It's not uncommon for me to have 3 minutes notice to be ready to step in and teach, and in those instances it's very helpful to have odd things sitting around my office. I just grab a bottle of vinegar--or anything else from that list--and head off to class. On the walk there, I just have to think of some object lesson or spiritual signicance involving that object.
So, as I prepare to clean my office next week, please know that the children of this church may be faced with object lessons using only paper clips, a tape dispenser or other common office supplies. There will be no more lessons using moldy wheat rolls and a half deck of Elvis playing cards from Vegas. (I kid you. I already mentioned in the last post that those wheat roll are staying a little longer for a purpose. Curious, eh?)
To soften the blow, though, I'm going to go with one reader's suggestion (burning4eternity) and have a giveaway. What a great idea. It will bring joy to my overcrowded heart to know that these valuable objects are going to good homes.

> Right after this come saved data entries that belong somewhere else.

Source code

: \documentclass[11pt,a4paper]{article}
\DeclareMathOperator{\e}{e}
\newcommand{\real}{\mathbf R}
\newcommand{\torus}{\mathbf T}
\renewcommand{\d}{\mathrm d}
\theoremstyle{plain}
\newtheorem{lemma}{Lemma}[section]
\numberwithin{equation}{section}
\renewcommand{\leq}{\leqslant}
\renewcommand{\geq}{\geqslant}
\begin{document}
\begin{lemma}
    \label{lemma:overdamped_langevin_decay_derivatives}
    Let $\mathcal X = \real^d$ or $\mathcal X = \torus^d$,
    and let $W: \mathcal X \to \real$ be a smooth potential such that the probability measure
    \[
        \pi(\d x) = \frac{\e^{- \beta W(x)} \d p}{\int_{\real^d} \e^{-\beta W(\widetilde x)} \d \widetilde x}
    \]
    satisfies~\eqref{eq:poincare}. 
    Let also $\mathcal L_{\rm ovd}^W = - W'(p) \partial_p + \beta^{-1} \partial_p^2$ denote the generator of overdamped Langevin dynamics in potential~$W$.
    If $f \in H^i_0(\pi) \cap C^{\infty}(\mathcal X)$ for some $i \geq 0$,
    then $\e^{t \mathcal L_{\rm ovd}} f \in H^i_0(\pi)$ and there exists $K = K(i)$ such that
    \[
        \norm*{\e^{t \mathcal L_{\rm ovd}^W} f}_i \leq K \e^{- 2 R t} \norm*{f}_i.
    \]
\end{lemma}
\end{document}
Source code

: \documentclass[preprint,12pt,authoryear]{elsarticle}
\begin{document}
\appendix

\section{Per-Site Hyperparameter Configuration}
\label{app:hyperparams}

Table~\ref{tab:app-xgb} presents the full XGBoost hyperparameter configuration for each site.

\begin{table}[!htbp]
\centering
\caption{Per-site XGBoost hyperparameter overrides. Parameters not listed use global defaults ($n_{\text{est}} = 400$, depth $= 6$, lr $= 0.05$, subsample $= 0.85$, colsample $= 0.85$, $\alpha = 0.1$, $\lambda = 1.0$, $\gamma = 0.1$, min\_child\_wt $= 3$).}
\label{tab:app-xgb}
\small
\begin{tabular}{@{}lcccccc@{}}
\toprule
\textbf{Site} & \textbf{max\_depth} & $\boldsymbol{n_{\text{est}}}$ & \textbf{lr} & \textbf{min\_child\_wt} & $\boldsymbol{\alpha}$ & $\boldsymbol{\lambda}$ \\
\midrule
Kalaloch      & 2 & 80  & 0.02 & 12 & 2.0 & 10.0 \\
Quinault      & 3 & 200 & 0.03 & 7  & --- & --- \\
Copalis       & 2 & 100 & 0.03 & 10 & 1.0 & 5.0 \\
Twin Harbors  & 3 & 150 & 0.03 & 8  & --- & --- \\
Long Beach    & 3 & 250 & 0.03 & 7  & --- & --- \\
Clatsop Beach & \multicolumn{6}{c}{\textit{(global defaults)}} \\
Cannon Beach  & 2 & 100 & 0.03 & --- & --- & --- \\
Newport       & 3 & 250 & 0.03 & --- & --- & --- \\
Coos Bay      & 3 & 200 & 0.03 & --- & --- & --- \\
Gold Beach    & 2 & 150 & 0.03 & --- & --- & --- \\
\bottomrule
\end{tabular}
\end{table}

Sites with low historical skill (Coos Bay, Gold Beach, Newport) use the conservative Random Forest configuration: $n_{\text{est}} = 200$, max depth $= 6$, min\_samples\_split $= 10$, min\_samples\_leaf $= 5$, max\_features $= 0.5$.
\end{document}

Just select an item from the previous post and comment on how it might be used to teach YOUR children (or spouse or dog or roommate or grocer) a lesson for life.
Example: the deflated mylar balloon reminds me that many things in life are temporary. We need to celebrate and find joy in every opportunity. Or the birthday balloon could just remind you how old and decrepit you're getting.
You never know. YOU could be the winner of a giant latex apron or a power drill. I'll probably construct a giant wooden wheel to spin and place all of your names on it. Even if you have a lousy comment that you don't think is as clever as everyone else's, the wheel could still pick you!
After spinning it and determining the winner, the big wheel will sit in the corner of my office for the next three years until the next big purge.